Jules Nyongha

Personal information
- Full name: Jules-Fredric Nyongha
- Date of birth: 3 October 1945 (age 80)^{[citation needed]}
- Place of birth: Bafang, French Cameroon

Managerial career
- Years: Team
- 1992–1993: Cameroon
- 1994–1996: Cameroon
- 2007: Cameroon
- 2011: Union Douala
- 2013–2014: DAC
- 2017: Bamboutos FC
- 2019: Unisport FC de Bafang

= Jules Nyongha =

Cameroonian footballer

Jules-Fredric Nyongha (born 3 October 1945) is a Cameroonian association football manager who most recently coached Unisport FC de Bafang.

==Career==
Nyongha has had three spells in charge of the Cameroon national team, including at the 1996 Africa Cup of Nations.
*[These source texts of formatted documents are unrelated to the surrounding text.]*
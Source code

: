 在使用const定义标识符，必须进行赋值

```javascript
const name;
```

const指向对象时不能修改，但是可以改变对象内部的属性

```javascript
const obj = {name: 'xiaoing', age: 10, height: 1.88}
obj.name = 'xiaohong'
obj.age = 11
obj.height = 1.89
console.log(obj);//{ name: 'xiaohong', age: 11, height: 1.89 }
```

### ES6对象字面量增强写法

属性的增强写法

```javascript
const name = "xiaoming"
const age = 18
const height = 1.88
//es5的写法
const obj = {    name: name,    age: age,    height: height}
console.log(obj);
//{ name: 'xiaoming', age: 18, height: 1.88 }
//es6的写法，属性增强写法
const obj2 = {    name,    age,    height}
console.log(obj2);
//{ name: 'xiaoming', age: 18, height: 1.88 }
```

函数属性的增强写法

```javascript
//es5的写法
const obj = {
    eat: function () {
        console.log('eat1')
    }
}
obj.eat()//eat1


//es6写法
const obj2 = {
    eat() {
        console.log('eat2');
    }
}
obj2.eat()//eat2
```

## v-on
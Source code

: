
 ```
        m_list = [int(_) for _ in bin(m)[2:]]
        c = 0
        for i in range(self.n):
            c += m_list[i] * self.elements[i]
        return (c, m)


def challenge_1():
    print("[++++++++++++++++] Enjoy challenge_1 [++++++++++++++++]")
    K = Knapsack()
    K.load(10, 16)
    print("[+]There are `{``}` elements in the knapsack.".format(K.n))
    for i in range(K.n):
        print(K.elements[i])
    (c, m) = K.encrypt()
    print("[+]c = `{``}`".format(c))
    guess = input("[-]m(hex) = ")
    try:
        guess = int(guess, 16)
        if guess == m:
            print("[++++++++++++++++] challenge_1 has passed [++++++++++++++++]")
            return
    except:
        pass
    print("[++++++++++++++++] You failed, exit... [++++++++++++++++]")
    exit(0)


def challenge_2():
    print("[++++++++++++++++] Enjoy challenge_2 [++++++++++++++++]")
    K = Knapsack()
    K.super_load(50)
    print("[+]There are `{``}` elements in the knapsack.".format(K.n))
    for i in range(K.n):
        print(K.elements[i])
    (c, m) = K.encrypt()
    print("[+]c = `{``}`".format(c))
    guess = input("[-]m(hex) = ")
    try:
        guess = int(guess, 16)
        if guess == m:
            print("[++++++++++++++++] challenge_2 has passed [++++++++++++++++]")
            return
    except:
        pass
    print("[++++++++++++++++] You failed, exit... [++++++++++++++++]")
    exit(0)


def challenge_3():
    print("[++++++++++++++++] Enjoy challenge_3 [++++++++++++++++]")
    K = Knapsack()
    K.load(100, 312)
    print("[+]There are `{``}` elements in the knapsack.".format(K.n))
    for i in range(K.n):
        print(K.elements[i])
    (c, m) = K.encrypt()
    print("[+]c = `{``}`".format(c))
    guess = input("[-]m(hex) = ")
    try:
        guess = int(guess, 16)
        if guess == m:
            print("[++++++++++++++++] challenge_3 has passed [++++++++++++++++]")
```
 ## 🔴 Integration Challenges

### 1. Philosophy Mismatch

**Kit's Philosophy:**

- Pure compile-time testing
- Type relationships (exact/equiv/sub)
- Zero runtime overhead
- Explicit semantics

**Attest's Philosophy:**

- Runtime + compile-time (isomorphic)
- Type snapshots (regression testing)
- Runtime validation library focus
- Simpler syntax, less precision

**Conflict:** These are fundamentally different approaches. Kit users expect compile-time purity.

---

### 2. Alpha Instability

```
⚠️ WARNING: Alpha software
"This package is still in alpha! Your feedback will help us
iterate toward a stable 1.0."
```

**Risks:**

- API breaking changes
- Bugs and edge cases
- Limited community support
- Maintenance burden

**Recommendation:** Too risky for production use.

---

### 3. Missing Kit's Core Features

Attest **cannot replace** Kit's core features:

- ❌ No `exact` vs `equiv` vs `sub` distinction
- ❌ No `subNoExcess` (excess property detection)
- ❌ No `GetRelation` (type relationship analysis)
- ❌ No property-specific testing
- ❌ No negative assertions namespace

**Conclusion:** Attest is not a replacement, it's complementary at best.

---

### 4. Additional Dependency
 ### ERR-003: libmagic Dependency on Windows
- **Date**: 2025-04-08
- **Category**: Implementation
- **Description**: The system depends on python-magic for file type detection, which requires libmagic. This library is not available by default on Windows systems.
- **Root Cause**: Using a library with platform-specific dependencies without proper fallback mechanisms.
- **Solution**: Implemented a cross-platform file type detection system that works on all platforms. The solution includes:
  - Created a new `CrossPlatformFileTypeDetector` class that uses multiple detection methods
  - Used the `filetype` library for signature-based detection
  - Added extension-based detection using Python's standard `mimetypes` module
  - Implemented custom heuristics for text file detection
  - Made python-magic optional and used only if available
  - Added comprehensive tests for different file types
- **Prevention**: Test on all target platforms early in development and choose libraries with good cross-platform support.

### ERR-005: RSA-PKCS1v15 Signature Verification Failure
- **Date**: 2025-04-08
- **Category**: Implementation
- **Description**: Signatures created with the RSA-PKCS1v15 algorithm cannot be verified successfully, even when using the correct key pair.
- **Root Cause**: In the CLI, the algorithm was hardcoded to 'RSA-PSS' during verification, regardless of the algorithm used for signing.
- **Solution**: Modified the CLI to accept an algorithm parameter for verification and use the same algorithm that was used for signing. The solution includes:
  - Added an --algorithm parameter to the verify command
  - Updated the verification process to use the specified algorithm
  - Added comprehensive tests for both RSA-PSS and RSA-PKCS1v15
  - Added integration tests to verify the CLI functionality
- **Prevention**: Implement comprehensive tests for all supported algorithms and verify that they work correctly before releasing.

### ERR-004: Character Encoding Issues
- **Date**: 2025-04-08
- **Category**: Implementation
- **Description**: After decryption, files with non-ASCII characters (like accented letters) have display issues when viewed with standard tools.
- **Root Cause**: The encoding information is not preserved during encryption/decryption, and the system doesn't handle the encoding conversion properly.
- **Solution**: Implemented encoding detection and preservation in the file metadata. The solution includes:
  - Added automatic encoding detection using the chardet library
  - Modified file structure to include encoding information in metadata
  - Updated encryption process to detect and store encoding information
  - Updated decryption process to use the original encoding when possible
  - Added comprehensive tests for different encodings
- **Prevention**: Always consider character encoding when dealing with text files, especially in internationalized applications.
Nyongha was appointed manager of Union Douala in May 2011. He left the club in September 2011.

In February 2013 he joined Douala Athletic Club.

In June 2017 he joined Bamboutos FC as manager. He was sacked in August 2017 due to poor results.

In 2019 he was brought in as manager to try to save Unisport FC de Bafang from relegation in the 2019 Elite One, but lost three of his four games in charge of the club resulting in the club getting relegated.